July 27, 2006
Walter Bright wrote:
> Karen Lanrap wrote:
>> I disagree. Assume a non GC'ed program that allocates 1.5 GB to 1.7 GB memory, from which 0.7 GB to 0.9 GB are vital data. If you run this program on a machine equipped with 1 GB, the OS will swap out the 0.8 GB data that is accessed infrequently. Therefore this program cause swapping only if it accesses data from the swapped out part of data and the size of the swapped data will be approximately bounded by doubling the size of the data needed to be swapped back.
>>
>> This changes dramatically if you GC it, because on every allocation the available main memory is exhausted and the GC requires the OS to swap all 0.8 GB back, doesn't it. 
> 
> No, it doesn't require it to all be swapped in. It fact, it doesn't require any of it to be swapped in, unless a full collect is done. Full collects are not performed on every allocation - that would be a terrible design if it did.

By the way, there's no reason that even a full collect must swap all 0.8 GB back in.  Some GCs use an alternate approach where pages are scanned and marked stale when the VMM swaps them to disk, so no page faults occur on collection runs.



Sean
July 27, 2006
Sean Kelly wrote:
> By the way, there's no reason that even a full collect must swap all 0.8 GB back in.  Some GCs use an alternate approach where pages are scanned and marked stale when the VMM swaps them to disk, so no page faults occur on collection runs.

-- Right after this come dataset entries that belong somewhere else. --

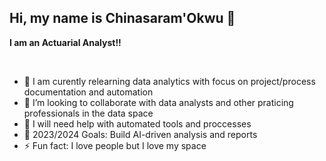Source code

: ## Hi, my name is Chinasaram'Okwu 👋


  

 
**I am an Actuarial Analyst!!**

<br>


- 🌱 I am curently relearning data analytics with focus on project/process documentation and automation
- 👯 I’m looking to collaborate with data analysts and other praticing professionals in the data space
- 🤔 I will need help with automated tools and proccesses
- 💬 2023/2024 Goals: Build AI-driven analysis and reports
- ⚡ Fun fact: I love people but I love my space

I only know of one such collector, and it required a specially patched (Linux) kernel that notifies a process before it swaps its pages to disk and allows it to specify which pages to swap (since it touches the pages on receiving the swap warning, which for a normal LRU-like scheme stops it from being swapped).

So the reason a full collect must swap all 0.8 GB back in might be the absence of such a patched kernel, for one :). (I wouldn't want to require a user to patching his OS just to run my GC-ed program)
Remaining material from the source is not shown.